Intermediate performance algorithms: the accuracy of algorithms of this category ranged between 40-80%. These algorithms include Support vector classifier, k-nearest neighbor classifier, Multi-layer perceptron.
Low performance algorithms: this category is represented in Radius neighbor classifier, which has low accuracy of less than 40%.

The highest accuracy algorithms are Bagging classifier, Random Forest, and Gradient boosting. Radius neighbor classifier revealed the lowest accuracy, which may be attributed to improper radius of the selected area that is irrelevant to data distribution [49]. It is noted that the accuracy of Radius neighbor classifier decreased by oversampling. That is why this algorithm is from the k-nearest neighbor algorithms family, which revealed low performance with large datasets. This is due to the cost complexity for calculating the radius distances between the existing points and the new predicted ones. Also, k-nearest neighbors classifier has low performance level with high dimension datasets. This is due to the difficulty for calculating the radius distance in multi-dimensional space [50, 51].

**Figure** 7. Performance of applied algorithms at household level.

Support vector classifier showed relatively higher performance compared to Multi-layer perceptron classifier in predicting hourly electricity consumption in residential sector, [52]. As Feedforward Neural Networks showed lower performance with categorical inputs.

K-nearest neighbor and Decision tree, is preferred for categorical and ordinal target variables [53], and are good classification algorithms for non-parametric dataset as they do not assume any functional form to the trained dataset [54]. Therefore, they showed higher performance than other applied classifiers for predicting electricity segments. Such high-performance algorithms, particularly decision tree classifier, are preferred for categorical and ordinal target variables [53].

Based on precision metrics results, mean precision is calculated for the 5-folds, then the average of the 5-fold of each class of a specific algorithm is compared to the overall mean precision of each class. It is found that Bagging classifier, Gradient boosting classifier, Random Forest classifier and Decision tree classifier showed higher precision performance (Table 3). The precision of the Support vector classifier, Multi-layer perceptron, and Radius neighbor classifier is less than mean precision value for summer and winter models (Figure 8, Figure 9). Therefore, such classifiers are excluded to be a persistent model, and only Bagging classifier, Gradient boosting classifier, Random forest decision tree, and k-nearest neighbor classifiers revealed on average higher performance for predicting electricity segments at the household level.
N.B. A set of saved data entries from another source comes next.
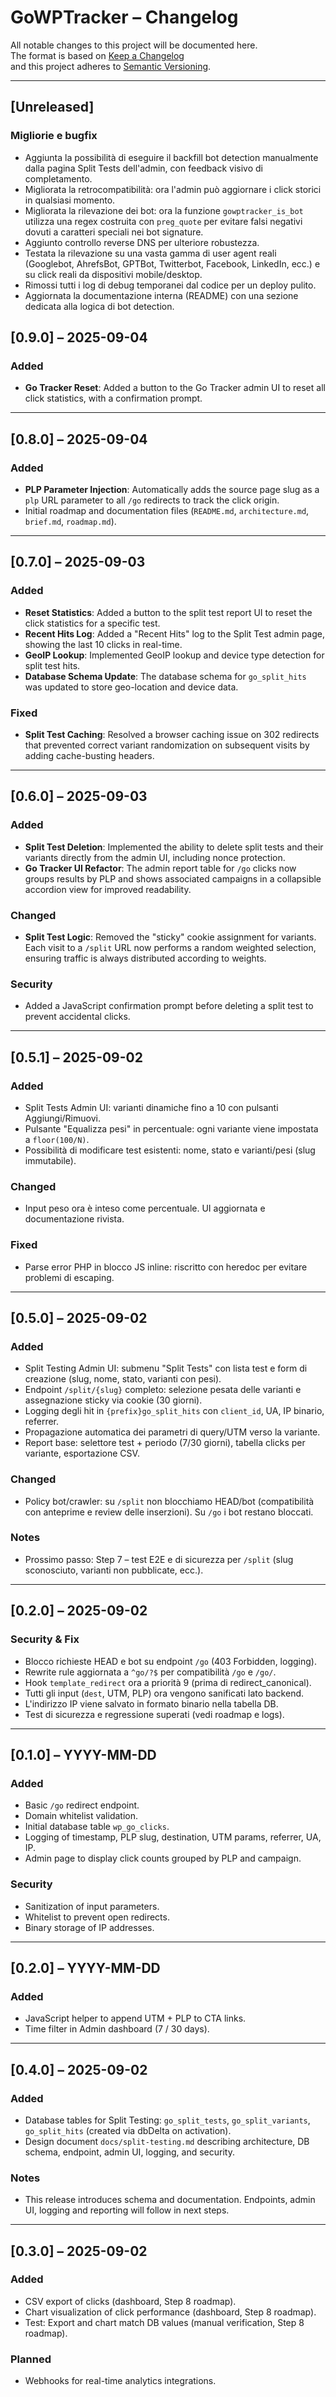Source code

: # GoWPTracker – Changelog

All notable changes to this project will be documented here.  
The format is based on [Keep a Changelog](https://keepachangelog.com/)  
and this project adheres to [Semantic Versioning](https://semver.org/).

---

## [Unreleased]

### Migliorie e bugfix
- Aggiunta la possibilità di eseguire il backfill bot detection manualmente dalla pagina Split Tests dell'admin, con feedback visivo di completamento.
- Migliorata la retrocompatibilità: ora l'admin può aggiornare i click storici in qualsiasi momento.
- Migliorata la rilevazione dei bot: ora la funzione `gowptracker_is_bot` utilizza una regex costruita con `preg_quote` per evitare falsi negativi dovuti a caratteri speciali nei bot signature.
- Aggiunto controllo reverse DNS per ulteriore robustezza.
- Testata la rilevazione su una vasta gamma di user agent reali (Googlebot, AhrefsBot, GPTBot, Twitterbot, Facebook, LinkedIn, ecc.) e su click reali da dispositivi mobile/desktop.
- Rimossi tutti i log di debug temporanei dal codice per un deploy pulito.
- Aggiornata la documentazione interna (README) con una sezione dedicata alla logica di bot detection.


## [0.9.0] – 2025-09-04
### Added
- **Go Tracker Reset**: Added a button to the Go Tracker admin UI to reset all click statistics, with a confirmation prompt.

---

## [0.8.0] – 2025-09-04
### Added
- **PLP Parameter Injection**: Automatically adds the source page slug as a `plp` URL parameter to all `/go` redirects to track the click origin.
- Initial roadmap and documentation files (`README.md`, `architecture.md`, `brief.md`, `roadmap.md`).

---

## [0.7.0] – 2025-09-03
### Added
- **Reset Statistics**: Added a button to the split test report UI to reset the click statistics for a specific test.
- **Recent Hits Log**: Added a "Recent Hits" log to the Split Test admin page, showing the last 10 clicks in real-time.
- **GeoIP Lookup**: Implemented GeoIP lookup and device type detection for split test hits.
- **Database Schema Update**: The database schema for `go_split_hits` was updated to store geo-location and device data.

### Fixed
- **Split Test Caching**: Resolved a browser caching issue on 302 redirects that prevented correct variant randomization on subsequent visits by adding cache-busting headers.

---

## [0.6.0] – 2025-09-03
### Added
- **Split Test Deletion**: Implemented the ability to delete split tests and their variants directly from the admin UI, including nonce protection.
- **Go Tracker UI Refactor**: The admin report table for `/go` clicks now groups results by PLP and shows associated campaigns in a collapsible accordion view for improved readability.

### Changed
- **Split Test Logic**: Removed the "sticky" cookie assignment for variants. Each visit to a `/split` URL now performs a random weighted selection, ensuring traffic is always distributed according to weights.

### Security
- Added a JavaScript confirmation prompt before deleting a split test to prevent accidental clicks.

---

## [0.5.1] – 2025-09-02
### Added
- Split Tests Admin UI: varianti dinamiche fino a 10 con pulsanti Aggiungi/Rimuovi.
- Pulsante "Equalizza pesi" in percentuale: ogni variante viene impostata a `floor(100/N)`.
- Possibilità di modificare test esistenti: nome, stato e varianti/pesi (slug immutabile).

### Changed
- Input peso ora è inteso come percentuale. UI aggiornata e documentazione rivista.

### Fixed
- Parse error PHP in blocco JS inline: riscritto con heredoc per evitare problemi di escaping.

---

## [0.5.0] – 2025-09-02
### Added
- Split Testing Admin UI: submenu "Split Tests" con lista test e form di creazione (slug, nome, stato, varianti con pesi).
- Endpoint `/split/{slug}` completo: selezione pesata delle varianti e assegnazione sticky via cookie (30 giorni).
- Logging degli hit in `{prefix}go_split_hits` con `client_id`, UA, IP binario, referrer.
- Propagazione automatica dei parametri di query/UTM verso la variante.
- Report base: selettore test + periodo (7/30 giorni), tabella clicks per variante, esportazione CSV.

### Changed
- Policy bot/crawler: su `/split` non blocchiamo HEAD/bot (compatibilità con anteprime e review delle inserzioni). Su `/go` i bot restano bloccati.

### Notes
- Prossimo passo: Step 7 – test E2E e di sicurezza per `/split` (slug sconosciuto, varianti non pubblicate, ecc.).

---

## [0.2.0] – 2025-09-02
### Security & Fix
- Blocco richieste HEAD e bot su endpoint `/go` (403 Forbidden, logging).
- Rewrite rule aggiornata a `^go/?$` per compatibilità `/go` e `/go/`.
- Hook `template_redirect` ora a priorità 9 (prima di redirect_canonical).
- Tutti gli input (`dest`, UTM, PLP) ora vengono sanificati lato backend.
- L'indirizzo IP viene salvato in formato binario nella tabella DB.
- Test di sicurezza e regressione superati (vedi roadmap e logs).

---

## [0.1.0] – YYYY-MM-DD
### Added
- Basic `/go` redirect endpoint.
- Domain whitelist validation.
- Initial database table `wp_go_clicks`.
- Logging of timestamp, PLP slug, destination, UTM params, referrer, UA, IP.
- Admin page to display click counts grouped by PLP and campaign.

### Security
- Sanitization of input parameters.
- Whitelist to prevent open redirects.
- Binary storage of IP addresses.

---

## [0.2.0] – YYYY-MM-DD
### Added
- JavaScript helper to append UTM + PLP to CTA links.
- Time filter in Admin dashboard (7 / 30 days).

---

## [0.4.0] – 2025-09-02
### Added
- Database tables for Split Testing: `go_split_tests`, `go_split_variants`, `go_split_hits` (created via dbDelta on activation).
- Design document `docs/split-testing.md` describing architecture, DB schema, endpoint, admin UI, logging, and security.

### Notes
- This release introduces schema and documentation. Endpoints, admin UI, logging and reporting will follow in next steps.

---

## [0.3.0] – 2025-09-02
### Added
- CSV export of clicks (dashboard, Step 8 roadmap).
- Chart visualization of click performance (dashboard, Step 8 roadmap).
- Test: Export and chart match DB values (manual verification, Step 8 roadmap).

### Planned
- Webhooks for real-time analytics integrations.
Similarly, the dataset is evaluated based on recall metrics (Table 4), and it is realized that only Bagging classifier, Gradient boosting classifier, Random Forest, and Decision tree classifier showed better performance. Recall results of k-nearest neighbor classifier, Multi-layer perceptron classifier, Support vector classifier and Radius neighbor classifier are not appropriate for predicting electricity consumption segments. As, their recall average percentage are less than the average value of all segments (Figure 10, Figure 11).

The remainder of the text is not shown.